Even when you are naked, there are ways not to expose yourself. My single most craved desire is to wear it bare. I don't intentionally lie with my mouth, I lie with my body, with these unstoppable actions.

Oh well, it all depends on how you wanna look at it. Maybe I don't feel you, but I must be able to feel the moment and most importantly, I feel a crazy desire to feel you. I do wanna be wit you, only not forever.

I can feel a decaying motion in what has barely started. The scene that leaves me frozen has been played again. The infinite woman feeds her time impulsively, it is patience what she lacks. Having the power to be the predator lazily she chooses to be the prey. There wont be a climax in whatever it is they chase.

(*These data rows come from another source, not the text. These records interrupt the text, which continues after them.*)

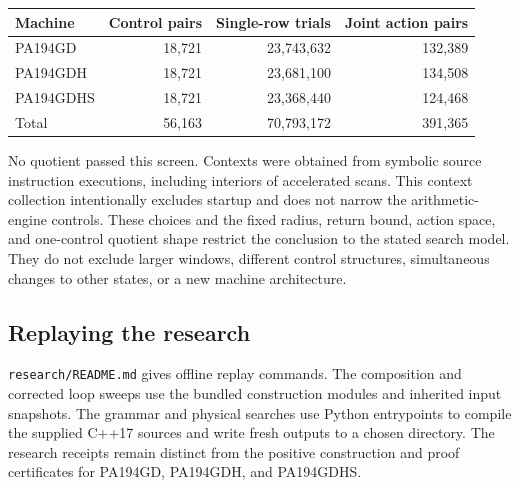 \begin{center}
\begin{tabular}{lrrr}
\toprule
Machine & Control pairs & Single-row trials & Joint action pairs\\
\midrule
PA194GD & 18,721 & 23,743,632 & 132,389\\
PA194GDH & 18,721 & 23,681,100 & 134,508\\
PA194GDHS & 18,721 & 23,368,440 & 124,468\\
\midrule
Total & 56,163 & 70,793,172 & 391,365\\
\bottomrule
\end{tabular}
\end{center}

No quotient passed this screen.  Contexts were obtained from symbolic source
instruction executions, including interiors of accelerated scans.  This
context collection intentionally excludes startup and does not narrow the
arithmetic-engine controls.  These choices and the fixed radius, return
bound, action space, and one-control quotient shape restrict the conclusion
to the stated search model.  They do not exclude larger windows, different
control structures, simultaneous changes to other states, or a new machine
architecture.

\subsection{Replaying the research}

\texttt{research/README.md} gives offline replay commands.  The composition
and corrected loop sweeps use the bundled construction modules and inherited
input snapshots.  The grammar and physical searches use Python entrypoints
to compile the supplied C++17 sources and write fresh outputs to a chosen
directory.  The research receipts remain distinct from the positive
construction and proof certificates for PA194GD, PA194GDH, and PA194GDHS.
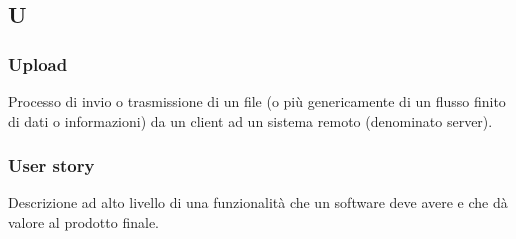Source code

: \subsection*{\textbf{\hfill \Huge{U} \hfill}} 
\subsubsection*{Upload}
Processo di invio o trasmissione di un file (o più genericamente di un flusso finito di dati o informazioni) da un client ad un sistema remoto (denominato server).
\subsubsection*{User story}
Descrizione ad alto livello di una funzionalità che un software deve avere e che dà valore al prodotto finale.
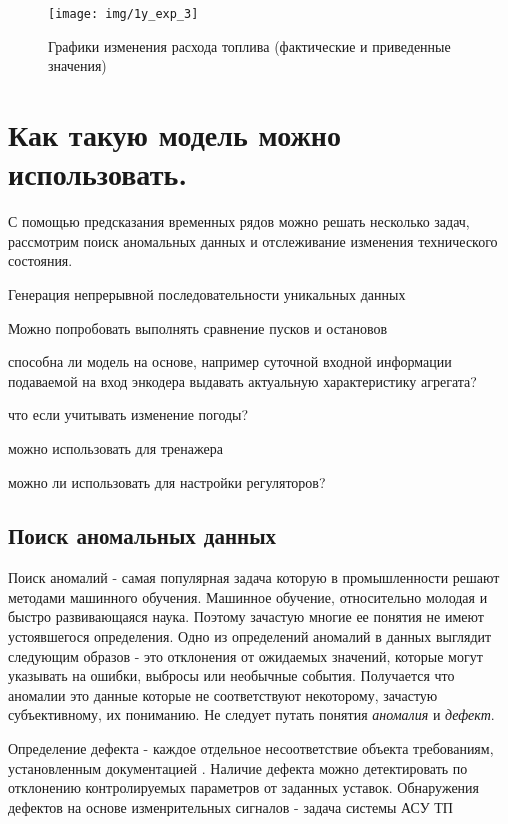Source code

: \documentclass[12pt,a4paper]{article}
\begin{document}
\begin{figure}[htbp]
	\centering\texttt{[image: img/1y\_exp\_3]}
	\caption{Графики изменения расхода топлива (фактические и приведенные значения)}
	\label{fig:1y_exp_3}
\end{figure}

\newpage
\section{Как такую модель можно использовать.}

С помощью предсказания временных рядов можно решать несколько задач, рассмотрим поиск аномальных данных и отслеживание изменения технического состояния.

Генерация непрерывной последовательности уникальных данных

Можно попробовать выполнять сравнение пусков и остановов

способна ли модель на основе, например суточной входной информации подаваемой на вход энкодера выдавать актуальную характеристику агрегата?

что если учитывать изменение погоды?

можно использовать для тренажера

можно ли использовать для настройки регуляторов?



\subsection*{Поиск аномальных данных}

Поиск аномалий - самая популярная задача которую в промышленности решают методами машинного обучения. Машинное обучение, относительно молодая и быстро развивающаяся наука. Поэтому зачастую многие ее понятия не имеют устоявшегося определения. Одно из определений аномалий в данных выглядит следующим образов - это отклонения от ожидаемых значений, которые могут указывать на ошибки, выбросы или необычные события. Получается что аномалии это данные которые не соответствуют некоторому, зачастую субъективному, их пониманию. Не следует путать понятия {\it аномалия} и {\it дефект}.

Определение дефекта - каждое  отдельное несоответствие  объекта  требованиям, установленным документацией \cite{gost_27002}. Наличие дефекта можно детектировать по отклонению контролируемых параметров от заданных уставок.
Обнаружения дефектов на основе изменрительных сигналов - задача системы АСУ ТП
\end{document}
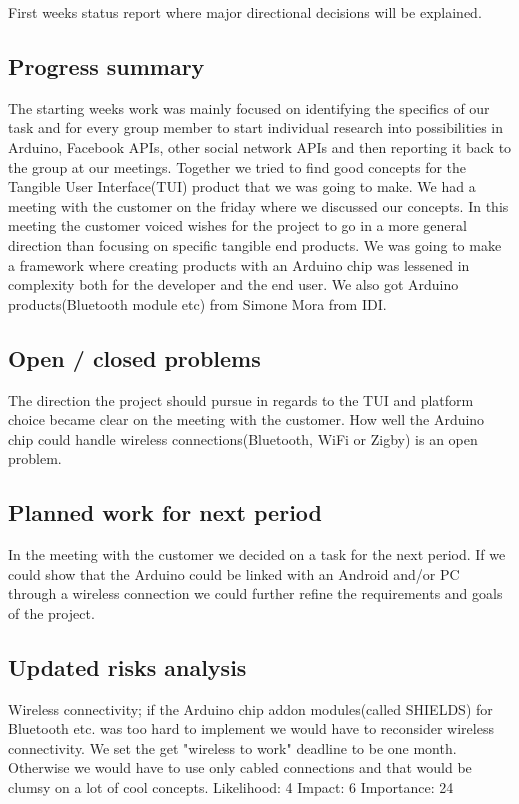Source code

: First weeks status report where major directional decisions will be explained.

\subsection{Progress summary}
The starting weeks work was mainly focused on identifying the specifics of our task and for every group member to start individual research into possibilities in Arduino, Facebook APIs, other social network APIs and then reporting it back to the group at our meetings. Together we tried to find good concepts for the Tangible User Interface(TUI) product that we was going to make. We had a meeting with the customer on the friday where we discussed our concepts. In this meeting the customer voiced wishes for the project to go in a more general direction than focusing on specific tangible end products. We was going to make a framework where creating products with an Arduino chip was lessened in complexity both for the developer and the end user.
We also got Arduino products(Bluetooth module etc) from Simone Mora from IDI.

\subsection{Open / closed problems}
The direction the project should pursue in regards to the TUI and platform choice became clear on  the meeting with the customer.
How well the Arduino chip could handle wireless connections(Bluetooth, WiFi or Zigby) is an open problem.

\subsection{ Planned work for next period}
In the meeting with the customer we decided on a task for the next period. If we could show that the Arduino could be linked with an Android and/or PC through a wireless connection we could further refine the requirements and goals of the project. 

\subsection{Updated risks analysis}
Wireless connectivity; if the Arduino chip addon modules(called SHIELDS) for Bluetooth etc. was too hard to implement we would have to reconsider wireless connectivity. We set the get "wireless to work" deadline to be one month. Otherwise we would have to use only cabled connections and that would be clumsy on a lot of cool concepts.
 Likelihood: 4 Impact: 6 Importance: 24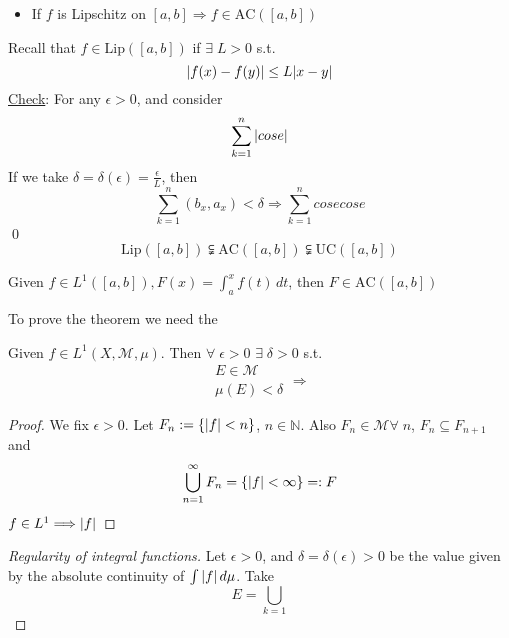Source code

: \begin{itemize}
    \item If \(f\) is Lipschitz on \([a,b] \Longrightarrow f \in \text{AC}([a,b])\) 
\end{itemize}
Recall that \(f \in \mbox{Lip}([a,b])\) if \(\exists \; L > 0\) s.t. 
\[
    \abs{f(x) - f(y)} \leq L\abs{x-y}
\]
\underline{Check}: For any \(\epsilon > 0\), and consider 
\[
    \sum_{k=1}^n \abs{ cose}
\]
If we take \(\delta = \delta(\epsilon) = \frac{\epsilon}{L}\), then 
\[
    \sum_{k=1}^n (b_x, a_x) < \delta \Longrightarrow \sum_{k=1}^n cose cose
\]
\qed
\[
    \mbox{Lip}([a,b]) \subsetneqq \mbox{AC}([a,b]) \subsetneqq \mbox{UC}([a,b])
\]
\begin{theorem}
    Given \(f \in L^1([a,b]), F(x) = \int_a^xf(t) \, dt\), then \(F \in \mbox{AC}([a,b])\)
\end{theorem}
To prove the theorem we need the
\begin{theorem}
    Given \(f \in L^1(X, \mathcal{M}, \mu)\). Then \(\forall \; \epsilon >0 \) \(\exists \; \delta > 0\) s.t.     
    \[
        \begin{array}{l}
            E \in \mathcal{M} \\
            \mu(E) < \delta
        \end{array} \Longrightarrow 
    \]
\end{theorem}
\begin{proof}
    We fix \(\epsilon > 0\). Let \(F_n := \left\{ \abs{f} < n \right\}\), \(n \in \mathbb{N}\). Also \(F_n \in \mathcal{M} \forall \; n\), \(F_n \subseteq F_{n+1}\) and 
    \[
        \bigcup_{n=1}^{\infty} F_n = \left\{ \abs{f} < \infty \right\} =: F
    \]
    \(f \in L^1 \Longrightarrow \abs{f}\)
\end{proof}
\begin{proof}[Regularity of integral functions]
    Let \(\epsilon > 0\), and \(\delta = \delta(\epsilon) > 0\) be the value given by the absolute continuity of \(\int \abs{f} \, d\mu\). 
    Take 
    \[
        E = \bigcup_{k=1}
    \]
\end{proof}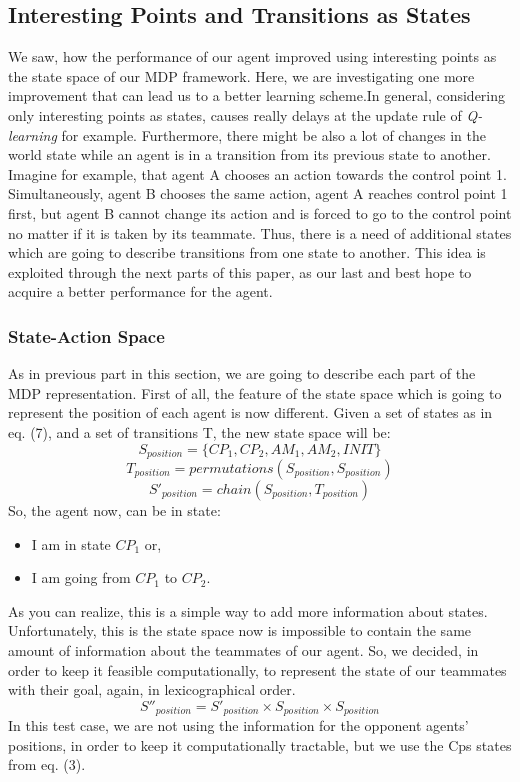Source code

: \documentclass[conference]{IEEEtran}
\begin{document}
\subsection{Interesting Points and Transitions as States}
We saw, how the performance of our agent improved using interesting points as the state space of our MDP framework. Here, we are investigating one more improvement that can lead us to a better learning scheme.In general, considering only interesting points as states, causes really delays at the update rule of \textit{Q-learning} for example. Furthermore, there might be also a lot of changes in the world state while an agent is in a transition from its previous state to another. Imagine for example, that agent A chooses an action towards the control point 1. Simultaneously, agent B chooses the same action, agent A reaches control point 1 first, but agent B cannot change its action and is forced to go to the control point no matter if it is taken by its teammate. Thus, there is a need of additional states which are going to describe transitions from one state to another. This idea is exploited through the next parts of this paper, as our last and best hope to acquire a better performance for the agent.
\subsubsection{State-Action Space}
As in previous part in this section, we are going to describe each part of the MDP representation. First of all, the feature of the state space which is going to represent the position of each agent is now different. Given a set of states as in eq. (7), and a set of transitions T, the new state space will be:
\begin{equation}
S_{position} = \lbrace CP_1, CP_2, AM_1, AM_2, INIT  \rbrace
\end{equation}
\begin{equation}
T_{position} = permutations(S_{position}, S_{position})
\end{equation}
\begin{equation}
S'_{position} = chain(S_{position}, T_{position})
\end{equation}
So, the agent now, can be in state:
\begin{itemize}
\item I am in state $CP_1$ or,
\item I am going from $CP_1$ to $CP_2$.
\end{itemize}
As you can realize, this is a simple way to add more information about states. Unfortunately, this is the state space now is impossible to contain the same amount of information about the teammates of our agent. So, we decided, in order to keep it feasible computationally, to represent the state of our teammates with their goal, again, in lexicographical order.
\begin{equation}
S''_{position} = S'_{position} \times S_{position} \times S_{position} 
\end{equation}
In this test case, we are not using the information for the opponent agents' positions, in order to keep it computationally tractable, but we use the Cps states from eq. (3).
\end{document}
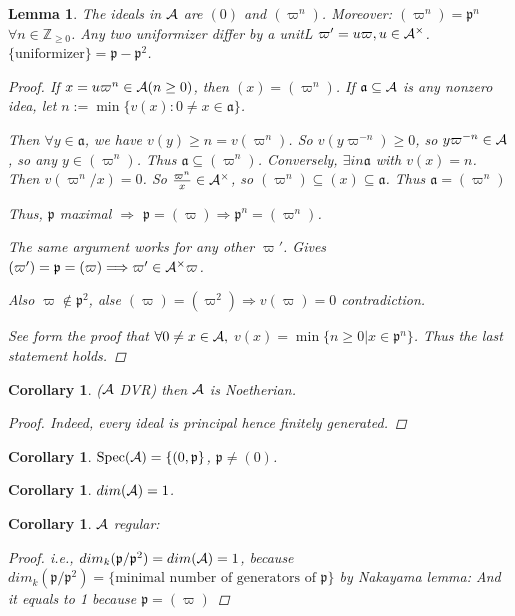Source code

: \documentclass[11pt]{article}
\newtheorem{lemma}[thm]{Lemma}
\newtheorem{cor}[thm]{Corollary}
\newcommand{\intg}{\mathbb Z}
\newcommand{\sca}{{\mathfrak a}}
\newcommand{\scp}{{\mathfrak p}}
\newcommand{\cala}{{\cal A}}
\newcommand{\Lrta}{\Longrightarrow}
\begin{document}
\begin{lemma}
The ideals in $\cala$ are $(0)$ and $(\varpi^n)$. Moreover: $(\varpi^n)=\scp^n$ $\forall n\in \intg_{\geq 0}$. Any two uniformizer differ by a unitL $\varpi'=u\varpi,u\in \cala^\times$.
$\{\text{uniformizer}\}=\scp-\scp^2$.
\begin{proof}
If $x=u\varpi^n\in \cala (n\geq 0)$, then $(x)=(\varpi^n)$. If $\sca\subseteq \cala$ is any nonzero idea, let $n:=\min\{v(x):0\neq x\in \sca\}$.

Then $\forall y\in \sca$, we have $v(y)\geq n =v(\varpi^n)$. So $v(y\varpi^{-n})\geq 0$, so $y\varpi^{-n}\in\cala$, so any $y\in (\varpi^n)$. Thus $\sca\subseteq (\varpi^n)$. Conversely, $\exists in \sca$ with $v(x)=n$. Then $v(\varpi^n/x)=0$. So $\frac{\varpi^n}{x}\in \cala^\times$, so $(\varpi^n)\subseteq (x)\subseteq \sca$. Thus $\sca=(\varpi^n)$

Thus, $\scp$ maximal $\Lrta$ $\scp=(\varpi)\Lrta \scp^n=(\varpi^n)$.

The same argument works for any other $\varpi'$. Gives $(\varpi')=\scp=(\varpi)\Lrta \varpi'\in\cala^\times\varpi$.

Also $\varpi\notin\scp^2$, alse $(\varpi)=(\varpi^2)\Lrta v(\varpi)=0$ contradiction.

See form the proof that $\forall 0\neq x\in \cala,$
$v(x)=\min\{n\geq 0|x\in \scp^n\}$. Thus the last statement holds.
\end{proof}
\end{lemma}
\begin{cor}
($\cala$ DVR) then $\cala$ is Noetherian.
\begin{proof}
Indeed, every ideal is principal hence finitely generated.
\end{proof}
\end{cor}

\begin{cor}
$\text{Spec}(\cala)=\{(0,\scp\}$, $\scp\neq (0)$.
\end{cor}

\begin{cor}
$dim(\cala)=1$.
\end{cor}

\begin{cor}
$\cala$ regular:
\begin{proof}
i.e., $dim_k(\scp/\scp^2)=dim(\cala)=1$, because $dim_k(\scp/\scp^2)=\{\text{minimal number of generators of $\scp$}\}$ by Nakayama lemma:
And it equals to 1 because $\scp=(\varpi)$
\end{proof}
\end{cor}
\end{document}
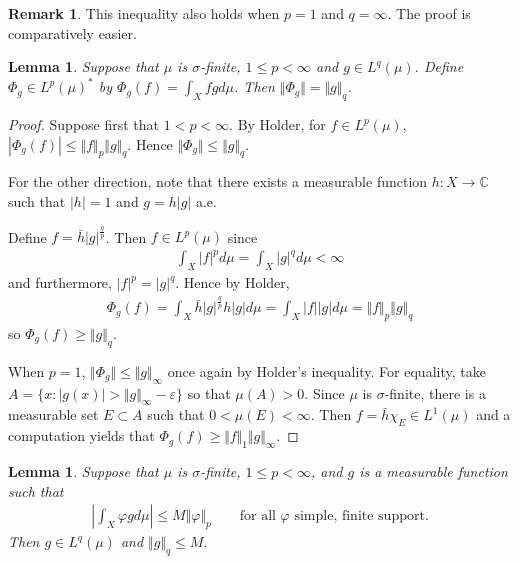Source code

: \documentclass[11pt]{amsart}
\newtheorem{lemma}[theorem]{Lemma}
\theoremstyle{definition}
\newtheorem{remark}[theorem]{Remark}
\numberwithin{equation}{section}
\begin{document}
\begin{remark}
    This inequality also holds when $p=1$ and $q=\infty$. The proof is comparatively easier.
\end{remark}
\begin{lemma}
    Suppose that $\mu$ is $\sigma$-finite, $1\le p<\infty$ and $g\in L^q(\mu)$. Define $\Phi_g\in L^p(\mu)^*$ by $\Phi_g(f)=\int_Xfgd\mu$. Then $\Vert \Phi_g\Vert=\Vert g\Vert_q$.
\end{lemma}
\begin{proof}
    Suppose first that $1<p<\infty$. By Holder, for $f\in L^p(\mu)$, $|\Phi_g(f)|\le\Vert f\Vert_p\Vert g\Vert_q$. Hence $\Vert \Phi_g\Vert\le \Vert g\Vert_q$.

    For the other direction, note that there exists a measurable function $h:X\to \mathbb C$ such that $|h|=1$ and $g=h|g|$ a.e.

    Define $f=\bar h|g|^\frac{q}{p}$. Then $f\in L^p(\mu)$ since
    \begin{align*}
        \int_X|f|^pd\mu=\int_X|g|^qd\mu<\infty
    \end{align*}
    and furthermore, $|f|^p=|g|^q$. Hence by Holder,
    \begin{align*}
        \Phi_g(f)=\int_X\bar h|g|^\frac{q}{p}h|g|d\mu=\int_X|f||g|d\mu=\Vert f\Vert_p\Vert g\Vert_q
    \end{align*}
    so $\Phi_g(f)\ge \Vert g\Vert_q$.

    When $p=1$, $\Vert\Phi_g\Vert\le \Vert g\Vert_\infty$ once again by Holder's inequality. For equality, take $A=\{x:|g(x)|>\Vert g\Vert_\infty-\varepsilon\}$ so that $\mu(A)>0$. Since $\mu$ is $\sigma$-finite, there is a measurable set $E\subset A$ such that $0<\mu(E)<\infty$. Then $f=\bar h\chi_E\in L^1(\mu)$ and a computation yields that $\Phi_g(f)\ge \Vert f\Vert_1\Vert g\Vert_\infty$.
\end{proof}
\begin{lemma}
    Suppose that $\mu$ is $\sigma$-finite, $1\le p<\infty$, and $g$ is a measurable function such that 
    \begin{align*}
        \left|\int_X\varphi gd\mu\right|\le M\Vert\varphi\Vert_p\qquad\text{for all }\varphi\text{ simple, finite support.}
    \end{align*}
    Then $g\in L^q(\mu)$ and $\Vert g\Vert_q\le M$.
\end{lemma}
\end{document}

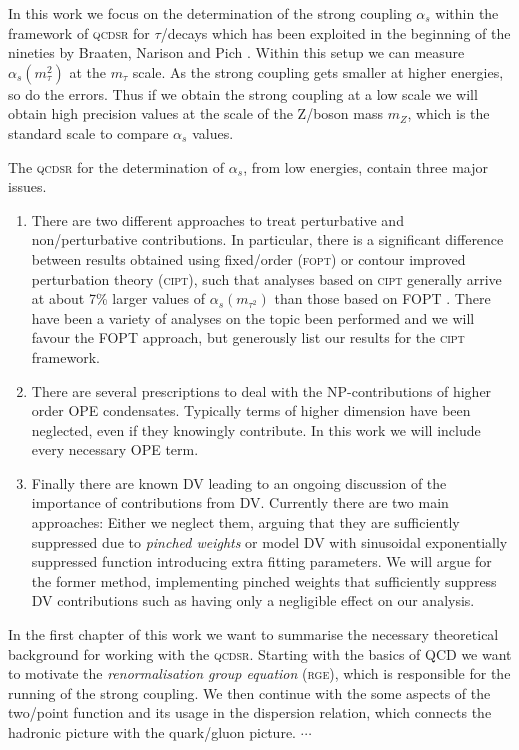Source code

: \documentclass[../../index.tex]{subfiles}
\begin{document}
In this work we focus on the determination of the strong coupling $\alpha_s$
within the framework of \textsc{qcdsr} for $\tau$\-/decays which has been
exploited in the beginning of the nineties by Braaten, Narison and Pich
\cite{Braaten1991}. Within this setup we can measure $\alpha_s(m_\tau^2)$ at the
$m_\tau$ scale. As the strong coupling gets smaller at higher energies, so do
the errors. Thus if we obtain the strong coupling at a low scale we will obtain
high precision values at the scale of the Z\-/boson mass $m_Z$, which is the
standard scale to compare $\alpha_s$ values.

The \textsc{qcdsr} for the determination of $\alpha_s$, from low energies,
contain three major issues.
\begin{enumerate}
\item There are two different approaches to treat perturbative and
  non\-/perturbative contributions. In particular, there is a significant
  difference between results obtained using fixed\-/order (\textsc{fopt}) or
  contour improved perturbation theory (\textsc{cipt}), such that analyses based
  on \textsc{cipt} generally arrive at about 7\% larger values of
  $\alpha_s(m_{\tau^2})$ than those based on FOPT \cite{PDG2018}. There have
  been a variety of analyses on the topic been performed
  \cite{Pich2013,Caprini2009,Jamin2005} and we will favour the FOPT approach,
  but generously list our results for the \textsc{cipt} framework.

\item There are several prescriptions to deal with the NP-contributions of
  higher order OPE condensates. Typically terms of higher dimension have been
  neglected, even if they knowingly contribute. In this work we will include
  every necessary OPE term.

\item Finally there are known DV leading to an ongoing discussion of the
  importance of contributions from DV. Currently there are two main approaches:
  Either we neglect them, arguing that they are sufficiently suppressed due to
  \textit{pinched weights} \cite{Pich2016} or model DV with sinusoidal
  exponentially suppressed function \cite{Cata2008,Boito2011a,Boito2014}
  introducing extra fitting parameters. We will argue for the former method,
  implementing pinched weights that sufficiently suppress DV contributions such
  as having only a negligible effect on our analysis.
\end{enumerate}


In the first chapter of this work we want to summarise the necessary theoretical
background for working with the \textsc{qcdsr}. Starting with the basics of QCD
we want to motivate the \textit{renormalisation group equation} (\textsc{rge}),
which is responsible for the running of the strong coupling. We then continue
with the some aspects of the two\-/point function and its usage in the
dispersion relation, which connects the hadronic picture with the quark\-/gluon
picture. $\cdots$
\end{document}
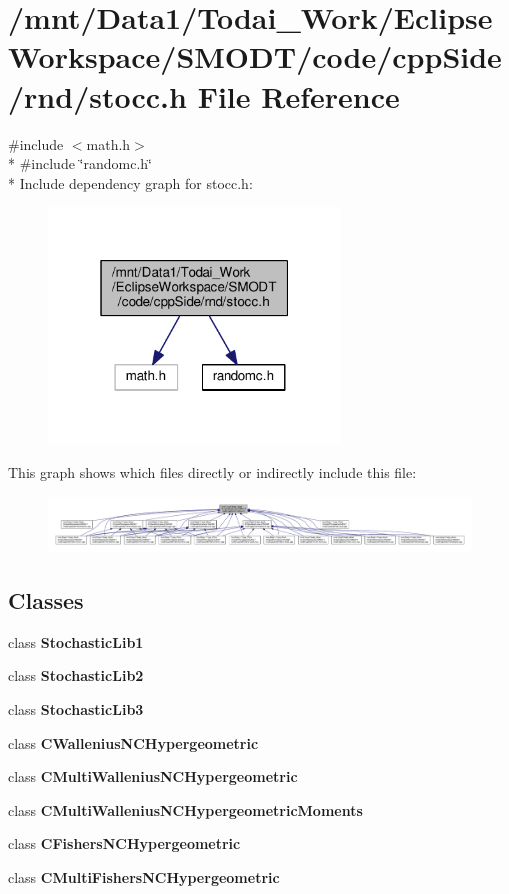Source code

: \section{/mnt/\-Data1/\-Todai\-\_\-\-Work/\-Eclipse\-Workspace/\-S\-M\-O\-D\-T/code/cpp\-Side/rnd/stocc.h File Reference}
\label{rnd_2stocc_8h}
{\ttfamily \#include $<$math.\-h$>$}\\*
{\ttfamily \#include \char`\"{}randomc.\-h\char`\"{}}\\*
Include dependency graph for stocc.\-h\-:
\nopagebreak
\begin{figure}[H]
\begin{center}
\leavevmode
\includegraphics[width=220pt]{rnd_2stocc_8h__incl}
\end{center}
\end{figure}
This graph shows which files directly or indirectly include this file\-:
\nopagebreak
\begin{figure}[H]
\begin{center}
\leavevmode
\includegraphics[width=350pt]{rnd_2stocc_8h__dep__incl}
\end{center}
\end{figure}
\subsection*{Classes}
\begin{DoxyCompactItemize}
\item 
class {\bf Stochastic\-Lib1}
\item 
class {\bf Stochastic\-Lib2}
\item 
class {\bf Stochastic\-Lib3}
\item 
class {\bf C\-Wallenius\-N\-C\-Hypergeometric}
\item 
class {\bf C\-Multi\-Wallenius\-N\-C\-Hypergeometric}
\item 
class {\bf C\-Multi\-Wallenius\-N\-C\-Hypergeometric\-Moments}
\item 
class {\bf C\-Fishers\-N\-C\-Hypergeometric}
\item 
class {\bf C\-Multi\-Fishers\-N\-C\-Hypergeometric}
\end{DoxyCompactItemize}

In the need of comfort she reminds herself 'This soon will come to an end'.
And then she feels guilty 'cuz maybe she is not giving him a chance. Maybe he knows he has no chance, for which he summits himself to this charade, in which we pretend we are having fun. And in moments we are, but that s all. There is nothing meaningful in fun.

So, she feels the guilt burning up. What a waste. What an unfair treatment to something as pure. We shouldn't waste any time. We shouldn't portray what is unreal.

The urge is sincere.
The urge for him
the need for proximity
the urge to learn.
She has chosen.
She has already been broken.

Thursday, January 15, 2009

the demented is GOne!

Shut the door, wonder why he doesn't get it. He is a brat with a far too simple mind.
Shut the door, get back home. Exhale.
Gaze at the figure who gave you birth, the depression in her waist,
the fury in her eyes. Fear is all around.

I needed to pour something sour. 'Cuz I don't get it.
The source in the light.
I needed to test your reactions.

Cut the crap, open that door. Tell me what I am here for.